▶ [WHAT YOU SHOULD DO]: Restate word for word the lines of the entries below, starting with the line that holds "Ondertussen is je" and ending with the line that holds "1. Zorg ervoor", and no others.

(Stored entries)
-----
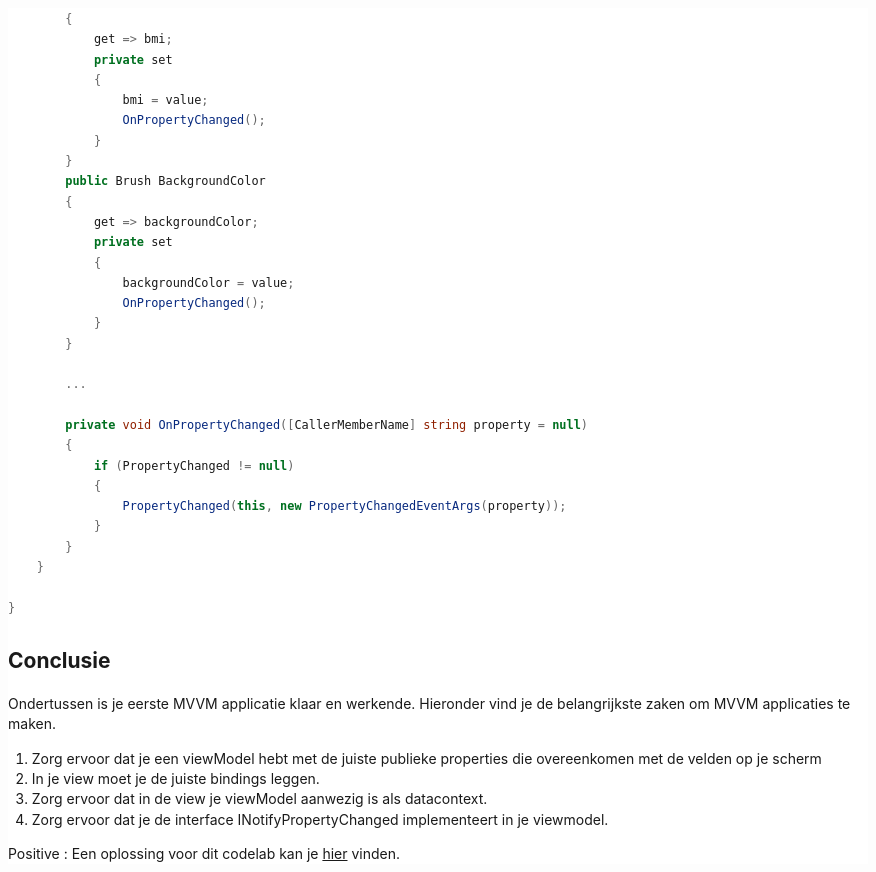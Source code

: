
 ```c#
        {
            get => bmi;
            private set
            {
                bmi = value;
                OnPropertyChanged();
            }
        }
        public Brush BackgroundColor
        {
            get => backgroundColor;
            private set
            {
                backgroundColor = value;
                OnPropertyChanged();
            }
        }

        ...

        private void OnPropertyChanged([CallerMemberName] string property = null)
        {
            if (PropertyChanged != null)
            {
                PropertyChanged(this, new PropertyChangedEventArgs(property));
            }
        }
    }

}
```

## Conclusie

Ondertussen is je eerste MVVM applicatie klaar en werkende. Hieronder vind je de belangrijkste zaken om MVVM applicaties te maken.

1. Zorg ervoor dat je een viewModel hebt met de juiste publieke properties die overeenkomen met de velden op je scherm
2. In je view moet je de juiste bindings leggen.
3. Zorg ervoor dat in de view je viewModel aanwezig is als datacontext.
4. Zorg ervoor dat je de interface INotifyPropertyChanged implementeert in je viewmodel.

Positive
: Een oplossing voor dit codelab kan je [hier](https://github.com/OdiseePTT/BMICalculator/tree/Oplossing) vinden.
-----
▶ [SOLVED EXERCISE]:
Ondertussen is je eerste MVVM applicatie klaar en werkende. Hieronder vind je de belangrijkste zaken om MVVM applicaties te maken.

1. Zorg ervoor dat je een viewModel hebt met de juiste publieke properties die overeenkomen met de velden op je scherm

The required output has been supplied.